Data extracted from a collection:
▬▬▬

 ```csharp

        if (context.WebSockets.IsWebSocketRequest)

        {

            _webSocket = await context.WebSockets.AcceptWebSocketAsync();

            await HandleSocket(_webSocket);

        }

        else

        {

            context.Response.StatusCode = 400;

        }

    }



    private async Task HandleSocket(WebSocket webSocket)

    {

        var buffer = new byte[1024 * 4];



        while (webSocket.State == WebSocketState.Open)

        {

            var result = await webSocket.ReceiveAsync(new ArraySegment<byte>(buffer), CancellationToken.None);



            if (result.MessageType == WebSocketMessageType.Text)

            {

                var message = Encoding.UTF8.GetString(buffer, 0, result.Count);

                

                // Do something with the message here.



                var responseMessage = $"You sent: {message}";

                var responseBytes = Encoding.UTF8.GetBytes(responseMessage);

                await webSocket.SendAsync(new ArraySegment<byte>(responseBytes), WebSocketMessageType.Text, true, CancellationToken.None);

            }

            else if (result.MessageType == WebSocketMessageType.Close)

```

▬▬▬

Directions ::
Your task is to copy every entry above, exactly as written.

Solution for this task ::
 ```csharp

        if (context.WebSockets.IsWebSocketRequest)

        {

            _webSocket = await context.WebSockets.AcceptWebSocketAsync();

            await HandleSocket(_webSocket);

        }

        else

        {

            context.Response.StatusCode = 400;

        }

    }



    private async Task HandleSocket(WebSocket webSocket)

    {

        var buffer = new byte[1024 * 4];



        while (webSocket.State == WebSocketState.Open)

        {

            var result = await webSocket.ReceiveAsync(new ArraySegment<byte>(buffer), CancellationToken.None);



            if (result.MessageType == WebSocketMessageType.Text)

            {

                var message = Encoding.UTF8.GetString(buffer, 0, result.Count);

                

                // Do something with the message here.



                var responseMessage = $"You sent: {message}";

                var responseBytes = Encoding.UTF8.GetBytes(responseMessage);

                await webSocket.SendAsync(new ArraySegment<byte>(responseBytes), WebSocketMessageType.Text, true, CancellationToken.None);

            }

            else if (result.MessageType == WebSocketMessageType.Close)

```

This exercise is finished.